A Quintessential New Hampshire Policy:
The Seemingly Forgotten Mandatory
School Tax of 1789 to 1919

WALTER A. BACKOFEN

In 1789, the newly-formed State of New Hampshire took up the challenge of rebuilding its moribund public school system, A legacy of Massachusetts from 1647, when that was the seat of New Hampshire governance.[1] There was no shortage of evidence by this time for what to avoid in the future.

Governor John Wentworth wasted no words in his address to the General Assembly in 1771: ‘Nine-tenths of your Towns are wholly without Schools, or have such vagrant foreign Masters as are much worse than none: Being for the most part unknown in their principles & deplorably illiterate.’[2] Jeremy Belknap, twelve years later, was convinced the situation had only gotten worse.[3] Finally, after six more years and the passage of a constitution that charged the state's citizenry ‘to cherish the interest of literature and the sciences,’[4] Wentworth's earlier call for ‘Legislative Care’ was answered: All that had gone before was repealed and a new law adopted on 18 June 1789, in the first wave of Federal-era legislation, which controlled mandatory school-tax policy until 1919.[5] Meanwhile, reform was under way in New Hampshire's mentor of 1647, and the legislature of Massachusetts produced its own law for the same purpose just one week later, after much rewriting and with much added to what had been on the books since 1647, but with nothing repealed.[6] After 142 years, the two states took philosophically different positions, with New Hampshire's arguably the more forward-looking. But today, after being out of sight for the eighty years since 1919, New Hampshire’s watershed law of 1789 is almost universally out of mind as well–which is surprising, if for no other reason than that questions of constitutional intent toward public education–to which this law does speak–have been high on the agendas of all branches of state government for the past few years.

How the tax policy of 1789 translated into practice was spelled out in a recent issue of the Library Bulletin, using for that purpose the extraordinary wealth of records in Special Collections from the town of Hanover, New Hampshire.[7] And from that exercise it was clear that as wisely as New Hampshire acted in 1789, the result was basically a rearrangement of old ideas.

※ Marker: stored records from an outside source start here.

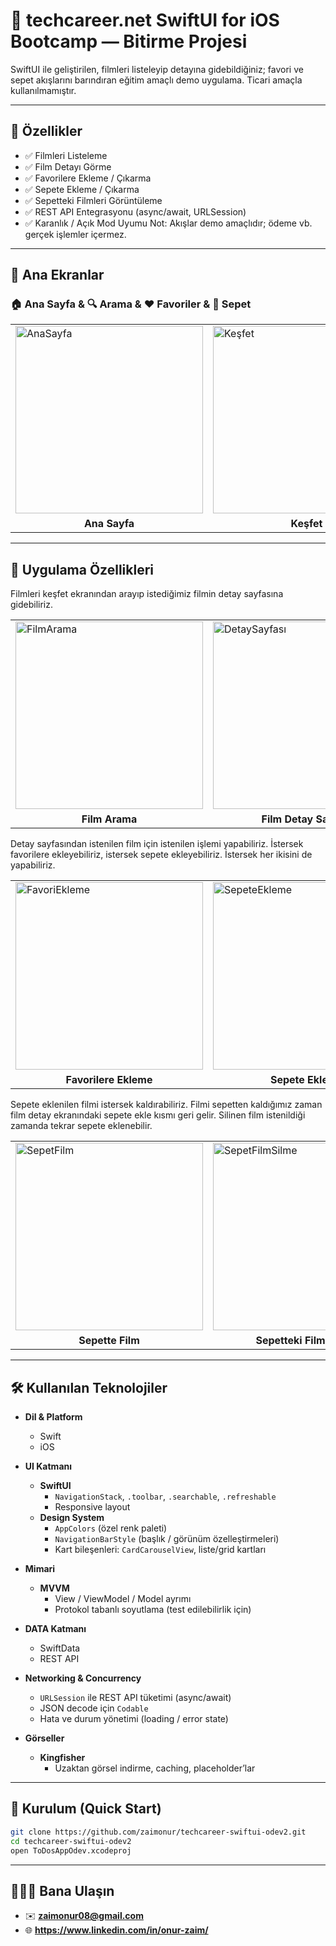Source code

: # 📱 techcareer.net SwiftUI for iOS Bootcamp — Bitirme Projesi
SwiftUI ile geliştirilen, filmleri listeleyip detayına gidebildiğiniz; favori ve sepet akışlarını barındıran eğitim amaçlı demo uygulama. Ticari amaçla kullanılmamıştır.

---

## 🎯 Özellikler
- ✅ Filmleri Listeleme
- ✅ Film Detayı Görme
- ✅ Favorilere Ekleme / Çıkarma
- ✅ Sepete Ekleme / Çıkarma
- ✅ Sepetteki Filmleri Görüntüleme
- ✅ REST API Entegrasyonu (async/await, URLSession)
- ✅ Karanlık / Açık Mod Uyumu
Not: Akışlar demo amaçlıdır; ödeme vb. gerçek işlemler içermez.
---

## 🧩 Ana Ekranlar

### 🏠 Ana Sayfa & 🔍 Arama & ❤️ Favoriler & 🛒 Sepet

<div align="center">
<table>
  <tr>
    <td>
      <img src="https://github.com/user-attachments/assets/f39e3b36-affa-471d-bf51-41424005c30b" width="300" alt="AnaSayfa">
    </td>
    <td>
      <img src="https://github.com/user-attachments/assets/40badc72-2eec-4e49-b1ab-629b62c0d4d9" width="300" alt="Keşfet">
    </td>
    <td>
      <img src="https://github.com/user-attachments/assets/ac931b91-db6d-40a1-a801-de5009c15835" width="300" alt="Favoriler">
    </td>
    <td>
      <img src="https://github.com/user-attachments/assets/9b5c529a-9e01-4dd1-bc9a-2c67a665e7ee" width="300" alt="Sepet">
    </td>
  </tr>
  <tr>
    <td align="center"><b>Ana Sayfa</b></td>
    <td align="center"><b>Keşfet</b></td>
    <td align="center"><b>Favoriler</b></td>
    <td align="center"><b>Sepet</b></td>
  </tr>
</table>
</div>

---

## 🧩 Uygulama Özellikleri

Filmleri keşfet ekranından arayıp istediğimiz filmin detay sayfasına gidebiliriz.

<div align="center">
<table>
  <tr>
    <td>
      <img src="https://github.com/user-attachments/assets/7eb71c5e-8157-41ca-9ca7-49e6a770218a" width="300" alt="FilmArama">
    </td>
    <td>
      <img src="https://github.com/user-attachments/assets/a645ec2e-9fd0-4185-be1a-ad6c286fd601" width="300" alt="DetaySayfası">
    </td>
  </tr>
  <tr>
    <td align="center"><b>Film Arama</b></td>
    <td align="center"><b>Film Detay Sayfası</b></td>
  </tr>
</table>
</div>

Detay sayfasından istenilen film için istenilen işlemi yapabiliriz. İstersek favorilere ekleyebiliriz, istersek sepete ekleyebiliriz. İstersek her ikisini de yapabiliriz.

<div align="center">
<table>
  <tr>
    <td>
      <img src="https://github.com/user-attachments/assets/9c0358e2-7500-4609-820f-47d728408b5c" width="300" alt="FavoriEkleme">
    </td>
    <td>
      <img src="https://github.com/user-attachments/assets/9e444b63-8e05-4eb1-9b56-04ef4ee84289" width="300" alt="SepeteEkleme">
    </td>
  </tr>
  <tr>
    <td align="center"><b>Favorilere Ekleme</b></td>
    <td align="center"><b>Sepete Ekleme</b></td>
  </tr>
</table>
</div>

Sepete eklenilen filmi istersek kaldırabiliriz. Filmi sepetten kaldığımız zaman film detay ekranındaki sepete ekle kısmı geri gelir. Silinen film istenildiği zamanda tekrar sepete eklenebilir.

<div align="center">
<table>
  <tr>
    <td>
      <img width="300" alt="SepetFilm" src="https://github.com/user-attachments/assets/c6cf93ef-9643-4b63-a9dd-25cae3332129" />
    </td>
    <td>
      <img width="300" alt="SepetFilmSilme" src="https://github.com/user-attachments/assets/8f0e9f68-b287-49c2-a278-c3f9ad80d1e6" />
    </td>
    <td>
      <img width="300" alt="SepetBoş" src="https://github.com/user-attachments/assets/4f269d5a-13b0-4307-80a2-1a0bf74e5248" />
    </td>
    <td>
      <img width="300" alt="FilmDetay2" src="https://github.com/user-attachments/assets/bec72e41-e0b5-4d5f-aa53-6b0f97997e16" />
    </td>
  </tr>
  <tr>
    <td align="center"><b>Sepette Film</b></td>
    <td align="center"><b>Sepetteki Filmi Silme</b></td>
    <td align="center"><b>Sepet Boş</b></td>
    <td align="center"><b>Detay Sayfasına Yeniden Bakış</b></td>
  </tr>
</table>
</div>

---

## 🛠️ Kullanılan Teknolojiler

- **Dil & Platform**
  - Swift
  - iOS

- **UI Katmanı**
  - **SwiftUI**
    - `NavigationStack`, `.toolbar`, `.searchable`, `.refreshable`
    - Responsive layout
  - **Design System**
    - `AppColors` (özel renk paleti)
    - `NavigationBarStyle` (başlık / görünüm özelleştirmeleri)
    - Kart bileşenleri: `CardCarouselView`, liste/grid kartları

- **Mimari**
  - **MVVM**
    - View / ViewModel / Model ayrımı
    - Protokol tabanlı soyutlama (test edilebilirlik için)

- **DATA Katmanı**
  - SwiftData
  - REST API

- **Networking & Concurrency**
  - `URLSession` ile REST API tüketimi (async/await)
  - JSON decode için `Codable`
  - Hata ve durum yönetimi (loading / error state)

- **Görseller**
  - **Kingfisher**
    - Uzaktan görsel indirme, caching, place­holder’lar

---

## 🚀 Kurulum (Quick Start)
```bash
git clone https://github.com/zaimonur/techcareer-swiftui-odev2.git
cd techcareer-swiftui-odev2
open ToDosAppOdev.xcodeproj
```
---

## 👨🏻‍💻 Bana Ulaşın
- ✉️ **zaimonur08@gmail.com**
- 🌐 **https://www.linkedin.com/in/onur-zaim/**
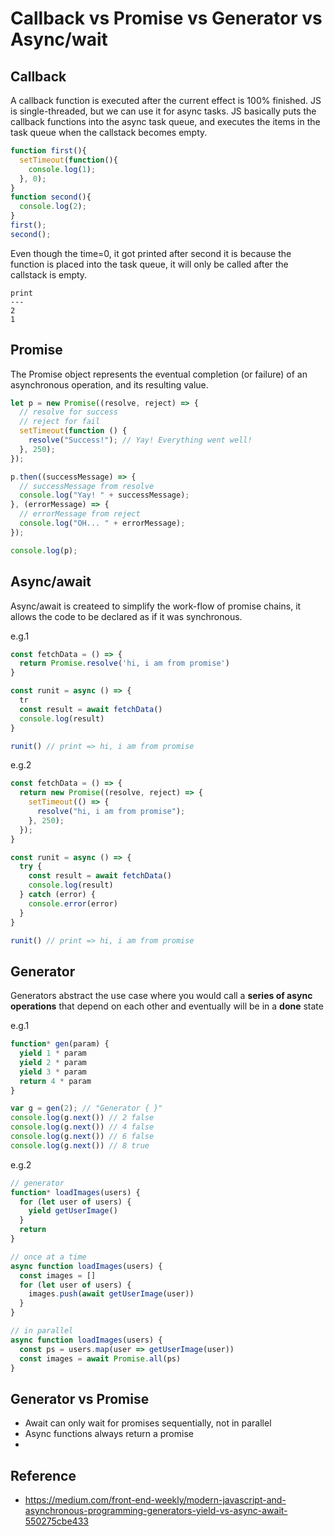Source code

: Callback vs Promise vs Generator vs Async/wait
===

Callback
---
A callback function is executed after the current effect is 100% finished. JS is single-threaded, but we can use it for async tasks. JS basically puts the callback functions into the async task queue, and executes the items in the task queue when the callstack becomes empty.

```js
function first(){
  setTimeout(function(){
    console.log(1);
  }, 0);
}
function second(){
  console.log(2);
}
first();
second();
```
Even though the time=0, it got printed after second
it is because the function is placed into the task queue, it will only be called after the callstack is empty.
```
print
---
2
1
```

Promise
---
The Promise object represents the eventual completion (or failure) of an asynchronous operation, and its resulting value.

```js
let p = new Promise((resolve, reject) => {
  // resolve for success
  // reject for fail
  setTimeout(function () {
    resolve("Success!"); // Yay! Everything went well!
  }, 250);
});

p.then((successMessage) => {
  // successMessage from resolve
  console.log("Yay! " + successMessage);
}, (errorMessage) => {
  // errorMessage from reject
  console.log("OH... " + errorMessage);
});

console.log(p);
```

Async/await
---
Async/await is createed to simplify the work-flow of promise chains, it allows the code to be declared as if it was synchronous.

e.g.1
```js
const fetchData = () => {
  return Promise.resolve('hi, i am from promise')
}

const runit = async () => {
  tr
  const result = await fetchData()
  console.log(result)
}

runit() // print => hi, i am from promise
```

e.g.2
```js
const fetchData = () => {
  return new Promise((resolve, reject) => {
    setTimeout(() => {
      resolve("hi, i am from promise");
    }, 250);
  });
}

const runit = async () => {
  try {
    const result = await fetchData()
    console.log(result)
  } catch (error) {
    console.error(error)
  }
}

runit() // print => hi, i am from promise
```

Generator
---
Generators abstract the use case where you would call a **series of async operations** that depend on each other and eventually will be in a **done** state

e.g.1
```js
function* gen(param) {
  yield 1 * param
  yield 2 * param
  yield 3 * param
  return 4 * param
}

var g = gen(2); // "Generator { }"
console.log(g.next()) // 2 false
console.log(g.next()) // 4 false
console.log(g.next()) // 6 false
console.log(g.next()) // 8 true
```

e.g.2
```js
// generator
function* loadImages(users) {
  for (let user of users) {
    yield getUserImage()
  }
  return
}

// once at a time
async function loadImages(users) {
  const images = []
  for (let user of users) {
    images.push(await getUserImage(user))
  }
}

// in parallel
async function loadImages(users) {
  const ps = users.map(user => getUserImage(user))
  const images = await Promise.all(ps)
}
```

Generator vs Promise
---
- Await can only wait for promises sequentially, not in parallel
- Async functions always return a promise
- 

Reference
---
- https://medium.com/front-end-weekly/modern-javascript-and-asynchronous-programming-generators-yield-vs-async-await-550275cbe433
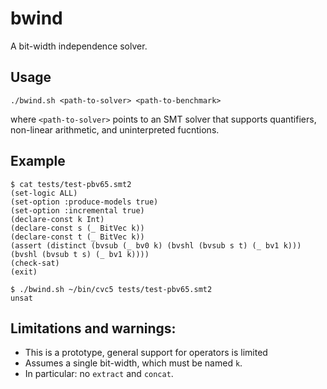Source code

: # bwind
A bit-width independence solver.

## Usage
```
./bwind.sh <path-to-solver> <path-to-benchmark>
```
where `<path-to-solver>` points to an SMT solver
that supports quantifiers, non-linear arithmetic,
and uninterpreted fucntions.

## Example
```
$ cat tests/test-pbv65.smt2
(set-logic ALL)
(set-option :produce-models true)
(set-option :incremental true)
(declare-const k Int)
(declare-const s (_ BitVec k))
(declare-const t (_ BitVec k))
(assert (distinct (bvsub (_ bv0 k) (bvshl (bvsub s t) (_ bv1 k))) (bvshl (bvsub t s) (_ bv1 k))))
(check-sat)
(exit)

$ ./bwind.sh ~/bin/cvc5 tests/test-pbv65.smt2
unsat
```

## Limitations and warnings:
- This is a prototype, general support for operators is limited
- Assumes a single bit-width, which must be named `k`.
- In particular: no `extract` and `concat`.
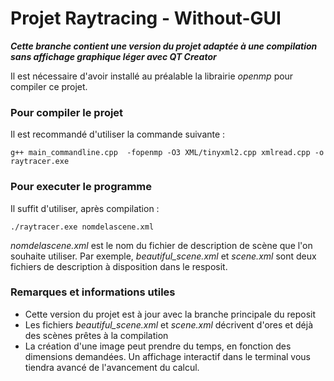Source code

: # Projet Raytracing - Without-GUI

***Cette branche contient une version du projet adaptée à une compilation sans affichage graphique léger avec QT Creator***


Il est nécessaire d'avoir installé au préalable la librairie *openmp* pour compiler ce projet.

### Pour compiler le projet 
Il est recommandé d'utiliser la commande suivante :
```
g++ main_commandline.cpp  -fopenmp -O3 XML/tinyxml2.cpp xmlread.cpp -o raytracer.exe
```

### Pour executer le programme
Il suffit d'utiliser, après compilation :
```
./raytracer.exe nomdelascene.xml
```
*nomdelascene.xml* est le nom du fichier de description de scène que l'on souhaite utiliser.
Par exemple, *beautiful_scene.xml* et *scene.xml* sont deux fichiers de description à disposition dans le resposit.


### Remarques et informations utiles
- Cette version du projet est à jour avec la branche principale du reposit
- Les fichiers *beautiful_scene.xml* et *scene.xml* décrivent d'ores et déjà des scènes prêtes à la compilation
- La création d'une image peut prendre du temps, en fonction des dimensions demandées. Un affichage interactif dans le terminal vous tiendra avancé de l'avancement du calcul.
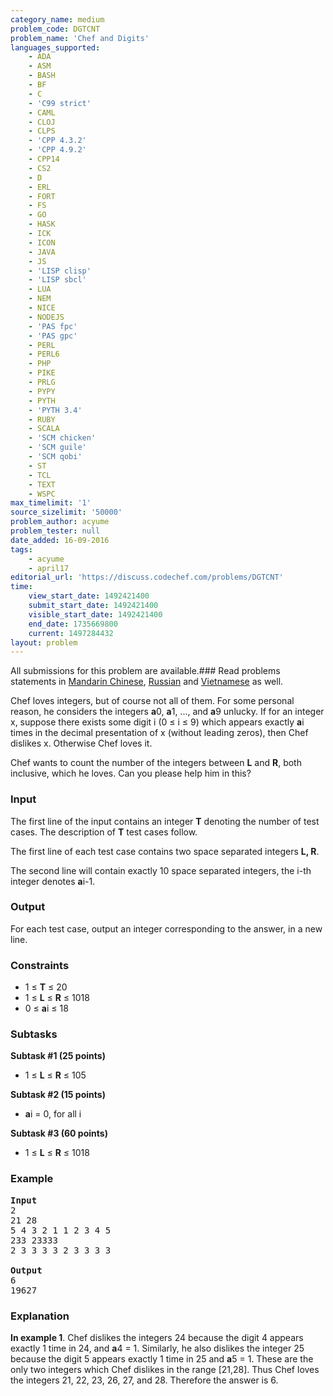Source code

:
 ```yaml
---
category_name: medium
problem_code: DGTCNT
problem_name: 'Chef and Digits'
languages_supported:
    - ADA
    - ASM
    - BASH
    - BF
    - C
    - 'C99 strict'
    - CAML
    - CLOJ
    - CLPS
    - 'CPP 4.3.2'
    - 'CPP 4.9.2'
    - CPP14
    - CS2
    - D
    - ERL
    - FORT
    - FS
    - GO
    - HASK
    - ICK
    - ICON
    - JAVA
    - JS
    - 'LISP clisp'
    - 'LISP sbcl'
    - LUA
    - NEM
    - NICE
    - NODEJS
    - 'PAS fpc'
    - 'PAS gpc'
    - PERL
    - PERL6
    - PHP
    - PIKE
    - PRLG
    - PYPY
    - PYTH
    - 'PYTH 3.4'
    - RUBY
    - SCALA
    - 'SCM chicken'
    - 'SCM guile'
    - 'SCM qobi'
    - ST
    - TCL
    - TEXT
    - WSPC
max_timelimit: '1'
source_sizelimit: '50000'
problem_author: acyume
problem_tester: null
date_added: 16-09-2016
tags:
    - acyume
    - april17
editorial_url: 'https://discuss.codechef.com/problems/DGTCNT'
time:
    view_start_date: 1492421400
    submit_start_date: 1492421400
    visible_start_date: 1492421400
    end_date: 1735669800
    current: 1497284432
layout: problem
---
```

All submissions for this problem are available.###  Read problems statements in [Mandarin Chinese](http://www.codechef.com/download/translated/APRIL17/mandarin/DGTCNT.pdf), [Russian](http://www.codechef.com/download/translated/APRIL17/russian/DGTCNT.pdf) and [Vietnamese](http://www.codechef.com/download/translated/APRIL17/vietnamese/DGTCNT.pdf) as well.

Chef loves integers, but of course not all of them. For some personal reason, he considers the integers **a**0, **a**1, ..., and **a**9 unlucky. If for an integer x, suppose there exists some digit i (0 ≤ i ≤ 9) which appears exactly **a**i times in the decimal presentation of x (without leading zeros), then Chef dislikes x. Otherwise Chef loves it.

Chef wants to count the number of the integers between **L** and **R**, both inclusive, which he loves. Can you please help him in this?

### Input

The first line of the input contains an integer **T** denoting the number of test cases. The description of **T** test cases follow.

The first line of each test case contains two space separated integers **L, R**.

The second line will contain exactly 10 space separated integers, the i-th integer denotes **a**i-1.

### Output

For each test case, output an integer corresponding to the answer, in a new line.

### Constraints

- 1 ≤ **T** ≤ 20
- 1 ≤ **L** ≤ **R** ≤ 1018
- 0 ≤ **a**i ≤ 18

### Subtasks

**Subtask #1 (25 points)**

- 1 ≤ **L** ≤ **R** ≤ 105

**Subtask #2 (15 points)**

- **a**i = 0, for all i

**Subtask #3 (60 points)**

- 1 ≤ **L** ≤ **R** ≤ 1018

### Example

<pre><b>Input</b>
2
21 28
5 4 3 2 1 1 2 3 4 5
233 23333
2 3 3 3 3 2 3 3 3 3

<b>Output</b>
6
19627
</pre>
### Explanation

**In example 1**. Chef dislikes the integers 24 because the digit 4 appears exactly 1 time in 24, and **a**4 = 1. Similarly, he also dislikes the integer 25 because the digit 5 appears exactly 1 time in 25 and **a**5 = 1. These are the only two integers which Chef dislikes in the range \[21,28\]. Thus Chef loves the integers 21, 22, 23, 26, 27, and 28. Therefore the answer is 6.
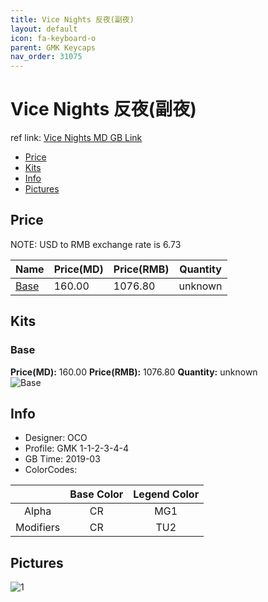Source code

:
 ```yaml
---
title: Vice Nights 反夜(副夜)
layout: default
icon: fa-keyboard-o
parent: GMK Keycaps
nav_order: 31075
---
```


# Vice Nights 反夜(副夜)

ref link: [Vice Nights MD GB Link](https://www.massdrop.com/buy/originative-gmk-vice-nights)

* [Price](#price)
* [Kits](#kits)
* [Info](#info)
* [Pictures](#pictures)


## Price  
NOTE: USD to RMB exchange rate is 6.73

| Name          | Price(MD)    |  Price(RMB) | Quantity |
| ------------- | ------------ |  ---------- | -------- |
|[Base](#base)|160.00|1076.80|unknown|


## Kits
### Base
**Price(MD):** 160.00    **Price(RMB):** 1076.80    **Quantity:** unknown  
<img src="{{ 'assets/images/gmk-keycaps/vicenights/kits_pics/base.jpg' | relative_url }}" alt="Base" class="image featured">


## Info
* Designer: OCO
* Profile: GMK 1-1-2-3-4-4
* GB Time: 2019-03
* ColorCodes: 

| |Base Color     | Legend Color
| :-------------: | :-------------: | :------------:
|Alpha|CR|MG1
|Modifiers|CR|TU2


## Pictures
<img src="{{ 'assets/images/gmk-keycaps/vicenights/rendering_pics/1.jpg' | relative_url }}" alt="1" class="image featured">
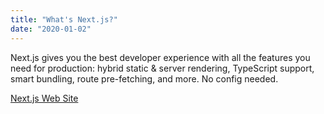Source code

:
 ```yaml
---
title: "What's Next.js?"
date: "2020-01-02"
---
```


Next.js gives you the best developer experience with all the features you need for production: hybrid static & server rendering, TypeScript support, smart bundling, route pre-fetching, and more. No config needed.

[Next.js Web Site](https://nextjs.org/)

For in its restructured mode the state simply called on the same tax formula for school support that had been in use for paying the bills of the province since no later than 1693, and would continue serving the state that way until the tobacco tax took over in 1939.[8] The proportionate taxation of private property was to remain

The uniqueness lay in the power reserved by the General Court to decide, in its wisdom, how much money would have to be raised annually as a collective effort by the towns of the state to meet the threshold needs of their schools. Once into the nineteenth century, those sums were announced as multiples of $1000.00, which has invited making M the multiple in the following discussion and M ¥ 1000 the total amount called for by the legislature as the annual outlay. Under the proportionate rule, each town's share of this total was automatically the same as its share of the state's entire taxable valuation, and whatever that sum was for any particular town would have to be spent at home on the operation of that town’s own schools (chiefly for teachers’ salaries with very little al-lowed for the building and repair of schoolhouses). Two outcomes of the plan were inevitable: One in the realm of concept that was inherent to its design, the other a concession to the tactical challenge of implementing it.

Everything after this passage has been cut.